Plain-text document sources:
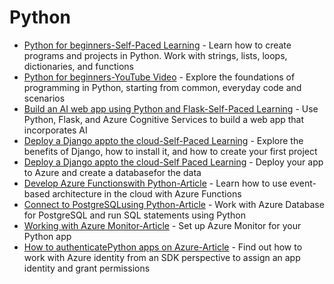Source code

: # Python
- [Python for beginners-Self-Paced Learning](https://docs.microsoft.com/en-us/learn/paths/beginner-python/) - Learn how to create programs and projects in Python. Work with strings, lists, loops, dictionaries, and functions
- [Python for beginners-YouTube Video](https://www.youtube.com/playlist?list=PLlrxD0HtieHhS8VzuMCfQD4uJ9yne1mE6) - Explore the foundations of programming in Python, starting from common, everyday code and scenarios
- [Build an AI web app using Python and Flask-Self-Paced Learning](https://docs.microsoft.com/en-us/learn/modules/python-flask-build-ai-web-app/) - Use Python, Flask, and Azure Cognitive Services to build a web app that incorporates AI
- [Deploy a Django appto the cloud-Self-Paced Learning](https://docs.microsoft.com/en-us/learn/modules/django-get-started/) - Explore the benefits of Django, how to install it, and how to create your first project
- [Deploy a Django appto the cloud-Self Paced Learning](https://docs.microsoft.com/en-us/learn/modules/django-deployment/) - Deploy your app to Azure and create a databasefor the data
- [Develop Azure Functionswith Python-Article](https://docs.microsoft.com/en-us/azure/azure-functions/functions-reference-python?tabs=asgi%2Capplication-level) - Learn how to use event-based architecture in the cloud with Azure Functions
- [Connect to PostgreSQLusing Python-Article](https://docs.microsoft.com/en-us/azure/postgresql/single-server/connect-python) - Work with Azure Database for PostgreSQL and run SQL statements using Python
- [Working with Azure Monitor-Article](https://docs.microsoft.com/en-us/azure/azure-monitor/app/opencensus-python) - Set up Azure Monitor for your Python app
- [How to authenticatePython apps on Azure-Article](https://docs.microsoft.com/en-us/azure/developer/python/sdk/authentication-overview) - Find out how to work with Azure identity from an SDK perspective to assign an app identity and grant permissions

*Task statement*: Only the line that contains "- [Working with" and the lines after it, through the end of the data above, are to be repeated exactly.

*Task solution*:
- [Working with Azure Monitor-Article](https://docs.microsoft.com/en-us/azure/azure-monitor/app/opencensus-python) - Set up Azure Monitor for your Python app
- [How to authenticatePython apps on Azure-Article](https://docs.microsoft.com/en-us/azure/developer/python/sdk/authentication-overview) - Find out how to work with Azure identity from an SDK perspective to assign an app identity and grant permissions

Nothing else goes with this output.